I wanted to do a lot of things. I guess it is possible to be interested in too many different things.
When I was in the 5th grade I wanted to be a writer. I kept coming back to that one over the years but never made much progress towards it. I have written a fair amount over the years as a hobby but I seem to be quite lacking in talent.
I always enjoyed taking things apart to understand how they worked. And I enjoyed fixing things. When I was a teenager I wanted to eventually open up my own bicycle shop and repair bicycles. I started tinkering with cars when I was a teenager (my friend’s father had an old car that he constantly tinkered with - I learned a lot about car mechanics from him). I never had the urge to become a car mechanic though.
I started tinkering with electronics when I was in grade school. My friend had one of those electronics kits where you could wire things together just by putting wires in springs.
I have also always enjoyed music. I play the piano/keyboards (I had about a decade of piano lessons), guitar, bass, trombone, as well as a few other instruments. I can play the drums a bit but I don’t consider myself to be a drummer. By the time I got to high school I had combined electronics and music as a hobby, and I was building my own guitar effects boxes and amplifiers and such.
I almost went into music, but then I decided that the low pay of that career wasn’t for me. It was a pretty late decision. I was still considering music up until the point where I had to actually make a final decision and stick with it.

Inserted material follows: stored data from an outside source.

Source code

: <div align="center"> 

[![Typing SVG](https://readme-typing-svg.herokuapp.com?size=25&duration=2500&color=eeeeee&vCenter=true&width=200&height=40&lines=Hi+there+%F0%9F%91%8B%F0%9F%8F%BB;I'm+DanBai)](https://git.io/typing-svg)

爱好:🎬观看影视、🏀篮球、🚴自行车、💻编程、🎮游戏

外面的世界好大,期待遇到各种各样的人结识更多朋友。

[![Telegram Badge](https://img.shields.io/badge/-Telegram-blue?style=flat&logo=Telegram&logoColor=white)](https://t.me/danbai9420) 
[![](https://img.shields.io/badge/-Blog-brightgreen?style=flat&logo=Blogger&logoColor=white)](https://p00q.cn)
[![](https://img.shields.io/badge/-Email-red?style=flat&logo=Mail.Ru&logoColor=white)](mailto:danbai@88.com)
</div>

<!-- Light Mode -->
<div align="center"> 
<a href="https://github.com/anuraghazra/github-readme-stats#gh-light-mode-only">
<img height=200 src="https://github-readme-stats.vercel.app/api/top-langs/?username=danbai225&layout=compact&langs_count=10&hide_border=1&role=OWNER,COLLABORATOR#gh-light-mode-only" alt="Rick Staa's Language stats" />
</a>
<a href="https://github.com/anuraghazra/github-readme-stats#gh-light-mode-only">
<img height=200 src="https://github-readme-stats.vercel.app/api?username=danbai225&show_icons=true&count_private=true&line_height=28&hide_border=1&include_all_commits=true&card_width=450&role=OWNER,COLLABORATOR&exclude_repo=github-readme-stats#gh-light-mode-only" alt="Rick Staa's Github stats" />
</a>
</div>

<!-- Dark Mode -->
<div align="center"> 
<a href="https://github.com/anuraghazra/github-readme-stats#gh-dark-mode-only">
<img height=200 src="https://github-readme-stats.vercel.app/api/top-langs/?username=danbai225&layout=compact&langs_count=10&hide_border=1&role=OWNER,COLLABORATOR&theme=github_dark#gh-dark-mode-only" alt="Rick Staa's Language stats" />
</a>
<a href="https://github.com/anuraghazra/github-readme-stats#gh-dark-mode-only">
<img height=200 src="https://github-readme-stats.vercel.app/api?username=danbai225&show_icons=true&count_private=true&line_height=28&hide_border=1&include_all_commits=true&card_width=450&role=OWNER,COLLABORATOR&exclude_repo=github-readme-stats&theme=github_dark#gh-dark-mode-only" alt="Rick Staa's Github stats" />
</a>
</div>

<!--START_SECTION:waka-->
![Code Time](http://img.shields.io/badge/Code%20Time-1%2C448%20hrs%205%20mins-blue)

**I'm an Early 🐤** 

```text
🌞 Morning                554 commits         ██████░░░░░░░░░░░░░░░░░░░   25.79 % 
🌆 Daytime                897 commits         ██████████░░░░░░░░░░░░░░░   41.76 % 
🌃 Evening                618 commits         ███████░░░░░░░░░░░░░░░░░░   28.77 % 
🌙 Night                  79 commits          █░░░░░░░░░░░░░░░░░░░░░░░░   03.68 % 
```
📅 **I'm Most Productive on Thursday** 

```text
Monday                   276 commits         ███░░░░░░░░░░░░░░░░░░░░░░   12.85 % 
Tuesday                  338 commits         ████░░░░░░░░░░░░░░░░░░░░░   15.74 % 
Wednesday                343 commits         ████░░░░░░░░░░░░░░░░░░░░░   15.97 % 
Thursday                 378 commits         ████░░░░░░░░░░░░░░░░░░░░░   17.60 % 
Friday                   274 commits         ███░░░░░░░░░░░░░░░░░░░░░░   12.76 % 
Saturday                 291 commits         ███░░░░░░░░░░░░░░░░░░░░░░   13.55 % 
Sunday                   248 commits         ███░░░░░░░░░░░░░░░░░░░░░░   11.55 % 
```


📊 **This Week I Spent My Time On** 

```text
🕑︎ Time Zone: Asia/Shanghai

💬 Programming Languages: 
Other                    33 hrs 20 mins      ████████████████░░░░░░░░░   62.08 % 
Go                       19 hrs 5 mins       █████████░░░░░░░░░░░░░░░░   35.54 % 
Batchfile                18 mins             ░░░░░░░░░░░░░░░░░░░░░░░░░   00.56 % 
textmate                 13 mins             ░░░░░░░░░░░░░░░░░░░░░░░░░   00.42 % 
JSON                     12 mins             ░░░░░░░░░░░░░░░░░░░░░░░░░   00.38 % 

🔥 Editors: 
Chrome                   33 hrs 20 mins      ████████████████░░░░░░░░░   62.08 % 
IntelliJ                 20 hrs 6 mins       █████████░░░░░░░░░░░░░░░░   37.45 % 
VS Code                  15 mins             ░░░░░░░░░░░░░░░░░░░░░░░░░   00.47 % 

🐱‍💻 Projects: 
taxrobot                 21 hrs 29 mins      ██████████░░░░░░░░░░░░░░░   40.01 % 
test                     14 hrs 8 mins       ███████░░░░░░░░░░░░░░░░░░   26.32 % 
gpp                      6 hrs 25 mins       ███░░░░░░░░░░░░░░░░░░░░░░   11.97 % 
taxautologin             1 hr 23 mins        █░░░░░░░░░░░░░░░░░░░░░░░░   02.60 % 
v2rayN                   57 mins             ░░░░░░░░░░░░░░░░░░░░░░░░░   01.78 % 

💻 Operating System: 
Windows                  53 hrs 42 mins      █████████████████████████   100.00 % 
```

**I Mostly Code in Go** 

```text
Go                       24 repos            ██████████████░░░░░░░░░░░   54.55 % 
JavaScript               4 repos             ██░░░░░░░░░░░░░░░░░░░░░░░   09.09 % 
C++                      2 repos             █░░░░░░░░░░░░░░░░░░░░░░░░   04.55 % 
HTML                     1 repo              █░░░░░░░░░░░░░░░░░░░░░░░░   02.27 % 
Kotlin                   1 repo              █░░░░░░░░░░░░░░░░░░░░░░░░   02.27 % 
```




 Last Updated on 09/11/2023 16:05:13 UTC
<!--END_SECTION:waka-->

I ended up with computer programming. By the time I was a senior in high school I knew more than all of the teachers and they basically just let me study whatever I wanted and kept buying things for me to learn (a COBOL package, for example). I also tinkered around a lot with machine language programming since it was pretty much required to do anything complex like writing games with the tiny 8 bit computers of that era. I wish I still had some of the games I wrote back then. They were kinda fun.
I also created and wired in some circuits to my Commodore 64 so that I could use it as a drum machine and synthesizer of sorts, and connected it to an audio mixing board that I had made. I made a lot of things just because I couldn’t afford to buy professional music gear.
I signed up for Computer Programming, but before I took any classes my uncle took me to the University and had me meet with the head of the Engineering department. By the end of the day they had convinced me to switch to Electrical Engineering, and that’s what I finally went into. I’ve taken enough programming classes over the years that I could have probably had a second degree in Computer Science if I had taken a few other electives and maybe a phys ed class or two. I have found that being both a hardware and a software engineer has given me some definite advantages in my career.
I still sometimes wonder what my life would have been like if I had stuck to music.